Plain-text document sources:
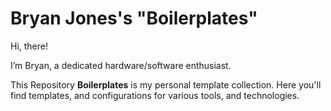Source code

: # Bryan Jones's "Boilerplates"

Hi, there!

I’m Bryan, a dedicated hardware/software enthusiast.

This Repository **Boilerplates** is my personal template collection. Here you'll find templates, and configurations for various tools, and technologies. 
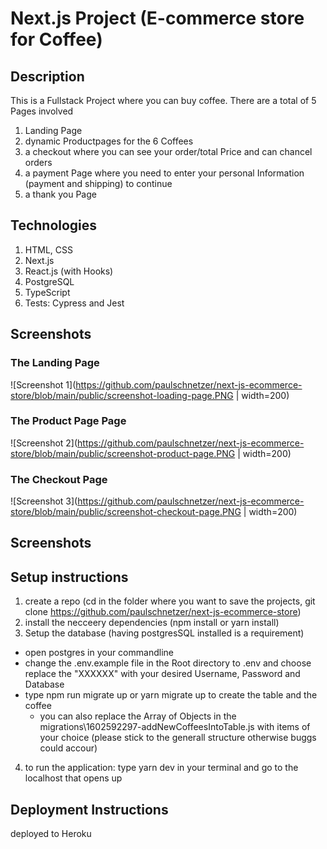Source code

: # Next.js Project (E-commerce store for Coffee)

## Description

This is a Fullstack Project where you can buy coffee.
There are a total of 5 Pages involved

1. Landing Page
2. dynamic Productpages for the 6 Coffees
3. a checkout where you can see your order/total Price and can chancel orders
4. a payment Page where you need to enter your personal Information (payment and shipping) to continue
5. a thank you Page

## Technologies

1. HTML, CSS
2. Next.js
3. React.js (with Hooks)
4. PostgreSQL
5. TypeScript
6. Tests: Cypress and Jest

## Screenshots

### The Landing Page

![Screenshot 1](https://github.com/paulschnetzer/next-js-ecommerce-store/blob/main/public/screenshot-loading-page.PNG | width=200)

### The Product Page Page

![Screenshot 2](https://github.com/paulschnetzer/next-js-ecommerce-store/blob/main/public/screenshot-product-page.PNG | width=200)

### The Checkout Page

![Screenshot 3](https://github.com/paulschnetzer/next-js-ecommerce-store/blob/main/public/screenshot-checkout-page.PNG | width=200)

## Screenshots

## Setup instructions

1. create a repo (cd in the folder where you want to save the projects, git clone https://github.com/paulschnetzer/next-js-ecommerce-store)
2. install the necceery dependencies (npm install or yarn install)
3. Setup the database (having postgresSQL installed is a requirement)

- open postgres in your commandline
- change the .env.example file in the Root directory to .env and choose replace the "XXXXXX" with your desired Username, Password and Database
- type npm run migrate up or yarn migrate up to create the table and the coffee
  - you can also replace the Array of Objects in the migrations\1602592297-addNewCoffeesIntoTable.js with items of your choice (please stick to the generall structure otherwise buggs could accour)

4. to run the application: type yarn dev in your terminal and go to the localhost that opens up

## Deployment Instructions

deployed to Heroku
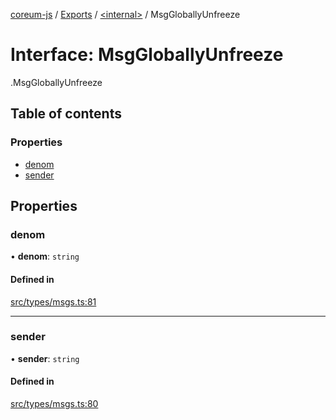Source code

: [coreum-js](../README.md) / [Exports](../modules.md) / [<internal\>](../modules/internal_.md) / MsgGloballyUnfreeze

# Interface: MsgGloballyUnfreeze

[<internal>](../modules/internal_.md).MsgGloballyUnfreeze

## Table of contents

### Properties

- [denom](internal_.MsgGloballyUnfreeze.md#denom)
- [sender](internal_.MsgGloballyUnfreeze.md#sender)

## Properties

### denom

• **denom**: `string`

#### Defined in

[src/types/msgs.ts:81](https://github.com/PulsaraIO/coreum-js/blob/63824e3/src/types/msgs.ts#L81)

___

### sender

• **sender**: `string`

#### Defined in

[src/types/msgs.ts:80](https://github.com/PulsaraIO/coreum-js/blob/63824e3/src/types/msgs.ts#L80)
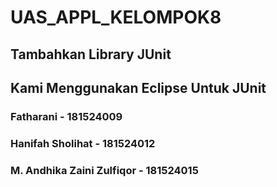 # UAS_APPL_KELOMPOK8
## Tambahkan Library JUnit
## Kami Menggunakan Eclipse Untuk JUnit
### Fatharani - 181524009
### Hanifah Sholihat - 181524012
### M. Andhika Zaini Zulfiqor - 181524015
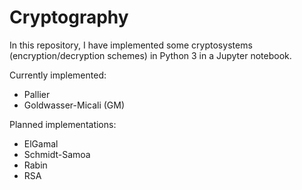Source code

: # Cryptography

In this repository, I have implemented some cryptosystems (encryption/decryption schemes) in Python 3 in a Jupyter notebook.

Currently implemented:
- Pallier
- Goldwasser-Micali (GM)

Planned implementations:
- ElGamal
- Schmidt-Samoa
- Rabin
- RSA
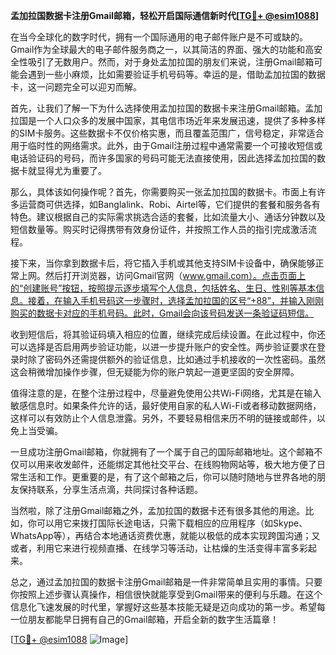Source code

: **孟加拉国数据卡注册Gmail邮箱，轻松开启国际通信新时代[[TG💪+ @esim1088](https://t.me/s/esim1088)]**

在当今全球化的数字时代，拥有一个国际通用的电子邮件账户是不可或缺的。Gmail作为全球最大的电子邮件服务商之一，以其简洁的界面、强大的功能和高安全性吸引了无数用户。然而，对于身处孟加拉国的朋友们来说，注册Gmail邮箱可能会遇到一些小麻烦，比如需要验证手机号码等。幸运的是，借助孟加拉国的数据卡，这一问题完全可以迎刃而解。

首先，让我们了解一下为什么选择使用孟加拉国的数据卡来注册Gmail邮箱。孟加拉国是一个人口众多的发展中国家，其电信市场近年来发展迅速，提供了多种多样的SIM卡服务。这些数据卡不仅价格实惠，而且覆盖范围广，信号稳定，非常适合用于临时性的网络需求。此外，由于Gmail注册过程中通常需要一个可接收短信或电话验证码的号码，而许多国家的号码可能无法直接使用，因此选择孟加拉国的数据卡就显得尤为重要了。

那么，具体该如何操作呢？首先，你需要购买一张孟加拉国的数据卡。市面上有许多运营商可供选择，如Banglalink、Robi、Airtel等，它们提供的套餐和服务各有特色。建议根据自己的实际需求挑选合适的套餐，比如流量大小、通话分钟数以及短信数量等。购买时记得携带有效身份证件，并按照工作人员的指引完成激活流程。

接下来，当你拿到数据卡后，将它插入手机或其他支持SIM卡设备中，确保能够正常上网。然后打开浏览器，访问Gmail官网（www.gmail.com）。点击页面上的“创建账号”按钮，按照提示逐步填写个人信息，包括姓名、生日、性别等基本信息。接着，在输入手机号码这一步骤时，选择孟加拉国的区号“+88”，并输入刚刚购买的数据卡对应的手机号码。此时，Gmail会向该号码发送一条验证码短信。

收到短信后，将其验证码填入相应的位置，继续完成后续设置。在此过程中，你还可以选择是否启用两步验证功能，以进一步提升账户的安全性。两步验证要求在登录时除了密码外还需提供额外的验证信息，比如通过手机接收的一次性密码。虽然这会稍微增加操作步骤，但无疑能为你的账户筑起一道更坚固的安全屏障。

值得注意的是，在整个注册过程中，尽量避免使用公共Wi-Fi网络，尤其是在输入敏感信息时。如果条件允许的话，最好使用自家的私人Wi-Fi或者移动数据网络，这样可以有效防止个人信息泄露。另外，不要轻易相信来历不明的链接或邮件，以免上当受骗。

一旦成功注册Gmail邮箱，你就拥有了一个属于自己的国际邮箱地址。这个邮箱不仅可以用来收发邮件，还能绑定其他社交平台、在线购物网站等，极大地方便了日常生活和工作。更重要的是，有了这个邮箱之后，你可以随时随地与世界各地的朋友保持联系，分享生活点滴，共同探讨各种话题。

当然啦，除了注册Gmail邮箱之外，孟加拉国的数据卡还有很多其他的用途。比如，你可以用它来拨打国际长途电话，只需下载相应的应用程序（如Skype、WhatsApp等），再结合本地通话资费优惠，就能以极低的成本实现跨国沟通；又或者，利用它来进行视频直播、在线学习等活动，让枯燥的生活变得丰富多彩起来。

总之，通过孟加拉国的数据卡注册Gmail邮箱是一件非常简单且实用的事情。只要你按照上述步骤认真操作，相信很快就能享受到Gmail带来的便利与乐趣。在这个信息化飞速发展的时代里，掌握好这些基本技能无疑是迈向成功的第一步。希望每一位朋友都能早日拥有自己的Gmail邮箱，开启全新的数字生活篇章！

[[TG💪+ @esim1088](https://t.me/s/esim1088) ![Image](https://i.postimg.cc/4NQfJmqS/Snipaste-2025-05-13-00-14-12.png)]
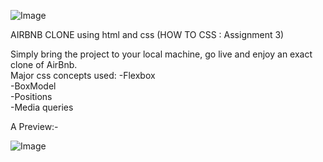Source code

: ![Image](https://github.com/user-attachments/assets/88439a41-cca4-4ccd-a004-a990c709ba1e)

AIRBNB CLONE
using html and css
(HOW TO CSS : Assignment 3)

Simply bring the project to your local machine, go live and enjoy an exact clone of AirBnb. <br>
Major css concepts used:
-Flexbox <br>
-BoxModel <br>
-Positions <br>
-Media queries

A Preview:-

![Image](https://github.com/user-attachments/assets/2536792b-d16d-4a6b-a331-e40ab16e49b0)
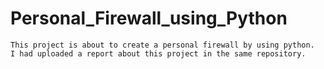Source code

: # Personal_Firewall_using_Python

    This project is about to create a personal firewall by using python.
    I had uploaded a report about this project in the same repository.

• _Task requirements_
From the records above, give again exactly the lines running from the line with "首先，让我们了解一下为什么选" to the line with "那么，具体该如何操作呢？首先", inclusive.

• _Problem solution_
首先，让我们了解一下为什么选择使用孟加拉国的数据卡来注册Gmail邮箱。孟加拉国是一个人口众多的发展中国家，其电信市场近年来发展迅速，提供了多种多样的SIM卡服务。这些数据卡不仅价格实惠，而且覆盖范围广，信号稳定，非常适合用于临时性的网络需求。此外，由于Gmail注册过程中通常需要一个可接收短信或电话验证码的号码，而许多国家的号码可能无法直接使用，因此选择孟加拉国的数据卡就显得尤为重要了。

那么，具体该如何操作呢？首先，你需要购买一张孟加拉国的数据卡。市面上有许多运营商可供选择，如Banglalink、Robi、Airtel等，它们提供的套餐和服务各有特色。建议根据自己的实际需求挑选合适的套餐，比如流量大小、通话分钟数以及短信数量等。购买时记得携带有效身份证件，并按照工作人员的指引完成激活流程。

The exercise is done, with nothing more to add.